### TRY IT:
Below are the records; pull every line that includes "your".

### DATA:

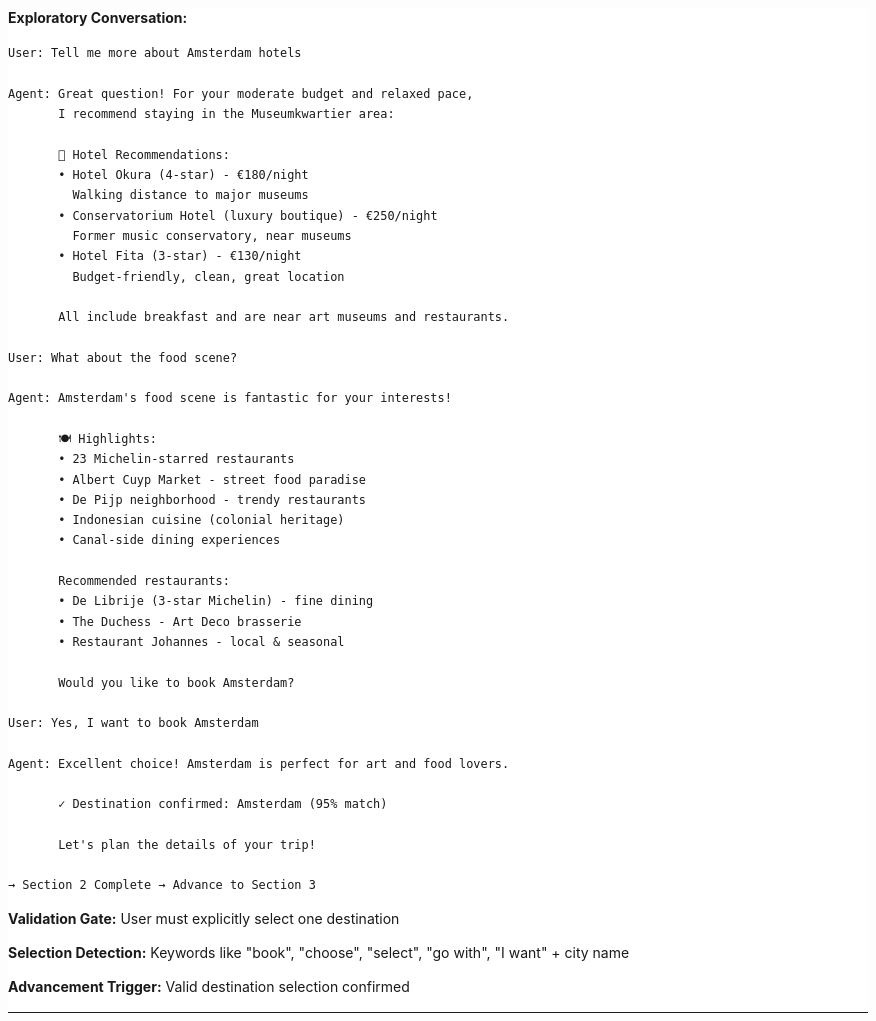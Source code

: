 **Exploratory Conversation:**

```
User: Tell me more about Amsterdam hotels

Agent: Great question! For your moderate budget and relaxed pace, 
       I recommend staying in the Museumkwartier area:
       
       🏨 Hotel Recommendations:
       • Hotel Okura (4-star) - €180/night
         Walking distance to major museums
       • Conservatorium Hotel (luxury boutique) - €250/night
         Former music conservatory, near museums
       • Hotel Fita (3-star) - €130/night
         Budget-friendly, clean, great location
       
       All include breakfast and are near art museums and restaurants.

User: What about the food scene?

Agent: Amsterdam's food scene is fantastic for your interests!
       
       🍽️ Highlights:
       • 23 Michelin-starred restaurants
       • Albert Cuyp Market - street food paradise
       • De Pijp neighborhood - trendy restaurants
       • Indonesian cuisine (colonial heritage)
       • Canal-side dining experiences
       
       Recommended restaurants:
       • De Librije (3-star Michelin) - fine dining
       • The Duchess - Art Deco brasserie
       • Restaurant Johannes - local & seasonal
       
       Would you like to book Amsterdam?

User: Yes, I want to book Amsterdam

Agent: Excellent choice! Amsterdam is perfect for art and food lovers.
       
       ✓ Destination confirmed: Amsterdam (95% match)
       
       Let's plan the details of your trip!

→ Section 2 Complete → Advance to Section 3
```

**Validation Gate:** User must explicitly select one destination

**Selection Detection:** Keywords like "book", "choose", "select", "go with", "I want" + city name

**Advancement Trigger:** Valid destination selection confirmed

---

### WRITTEN REPLY:
Agent: Great question! For your moderate budget and relaxed pace, 
Agent: Amsterdam's food scene is fantastic for your interests!
       Let's plan the details of your trip!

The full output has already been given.